Новый мир, 2007 № 08 (Журнал «Новый мир») - страница 137

 

…Хотя цепями скован был,

Но часто к Тереку ходил.

И слушал он, как волны воют,

Подошвы скал угрюмых роют,

Текут, средь дебрей и лесов…

Смотрел, как в высоте холмов

Блестят огни сторожевые;

И как вокруг них казаки

Глядят на мутный ток реки,

Склонясь на копья боевые.

 

В тексте военный статус пленника (равно и у Пушкина) никак не обозначен, но известен детский рисунок Лермонтова, вклеенный в рукопись поэмы, — прекрасная автоиллюстрация, на которой изображен черкес Гирей, скачущий среди гор и влекущий на аркане русского в военной форме:

 

...Вдруг пыль взвилася над горами,

И слышен стук издалека;

Черкесы смотрят: меж кустами

Гирея видно, ездока!

Он понуждал рукой могучей

Коня, подталкивал ногой,

И влек за ним аркан летучий

Младого пленника…

 

Примечательно, что художники-иллюстраторы — к Пушкину ли, к Лермонтову — тоже не раз рисовали пленника в мундире, а то и с эполетами на плечах. Развязку сюжета Лермонтов переписал по-своему: если у Пушкина пленник, переплыв реку, обретает свободу, а черкешенка топится в отчаянии от разлуки с ним, то у Лермонтова пленник, с цепью, распиленной черкешенкой, и вооруженный кинжалом, при попытке к бегству застрелен ее отцом, сама же она после этого кончает жизнь в волнах Терека.

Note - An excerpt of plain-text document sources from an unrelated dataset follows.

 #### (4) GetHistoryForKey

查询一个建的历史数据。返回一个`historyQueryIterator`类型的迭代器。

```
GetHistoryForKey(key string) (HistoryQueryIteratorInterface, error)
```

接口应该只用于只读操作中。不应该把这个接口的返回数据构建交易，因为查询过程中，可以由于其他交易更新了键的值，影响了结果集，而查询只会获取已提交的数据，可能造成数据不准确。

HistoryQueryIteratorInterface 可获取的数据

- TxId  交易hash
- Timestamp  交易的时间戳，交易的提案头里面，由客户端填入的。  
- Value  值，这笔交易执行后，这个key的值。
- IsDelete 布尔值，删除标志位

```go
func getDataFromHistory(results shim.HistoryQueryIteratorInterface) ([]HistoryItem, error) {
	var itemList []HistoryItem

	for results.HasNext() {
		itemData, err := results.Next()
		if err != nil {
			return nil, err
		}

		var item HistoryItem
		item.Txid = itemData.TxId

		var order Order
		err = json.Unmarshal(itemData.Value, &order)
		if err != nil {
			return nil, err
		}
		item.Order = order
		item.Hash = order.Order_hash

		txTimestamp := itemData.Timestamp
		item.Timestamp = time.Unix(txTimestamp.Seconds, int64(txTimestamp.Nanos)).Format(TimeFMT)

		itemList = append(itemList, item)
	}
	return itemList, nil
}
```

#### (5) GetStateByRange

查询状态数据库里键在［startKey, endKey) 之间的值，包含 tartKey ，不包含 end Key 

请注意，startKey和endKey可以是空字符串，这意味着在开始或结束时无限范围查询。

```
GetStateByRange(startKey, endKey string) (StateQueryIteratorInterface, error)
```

Свои соображения к развитию сюжета (правда, несколько запоздалые) высказывал и основоположник темы. 29 апреля 1822 года в черновом письме к Гнедичу Пушкин набросал возможные пути к дальнейшей романизации недавно законченной поэмы: «Характер главного лица (а действующих лиц — всего-то их двое) приличен более роману, нежели поэме, — да и что за характер? кого займет изображение молодого человека, потерявшего чувствительность сердца в несчастиях, неизвестных читателю; его бездействие, его равнодушие к дикой жестокости горцев и к юным прелестям кавказской девы могут быть очень естественны — но что тут трогательного — легко было бы оживить рассказ происшествиями, которые сами собою истекали бы из предметов. Черкес, пленивший моего русского, мог быть любовником молодой избавительницы моего героя — вот вам и сцены ревности, и отчаянья прерванных свиданий и проч. Мать, отец и брат могли бы иметь каждый свою роль, свой характер — всем этим я пренебрег, во-первых, от лени, во-вторых, что разумные эти размышления пришли мне на ум тогда, когда обе части моего Пленника были уже кончены — а сызнова начать не имел я духа».

Этот предположительный, конспективный, а в некоторых деталях буквально точный план лермонтовской «Бэлы» говорит лишь о том, что будущий (пока только тринадцатилетний!) автор «Героя», переписывая на свой лад пушкинского «Пленника», то есть следуя ходу мысли своего литературного патрона, легко угадывал грандиозный сюжетный потенциал его замысла. Вспомним, что действие «Бэлы» происходит за Тереком, в роли «ездока» выступает любящий Бэлу Казбич; присутствуют на сцене также отец и брат героини. Что касается происшествий, которые «сами собой истекали бы из предметов», то автора повести едва ли возможно упрекнуть в «бедности изобретения». Сам Пушкин, напомню, признавал, что его «поэму приличнее было бы назвать „Черкешенкой”». Как видим, Лермонтов и здесь попал в самую точку.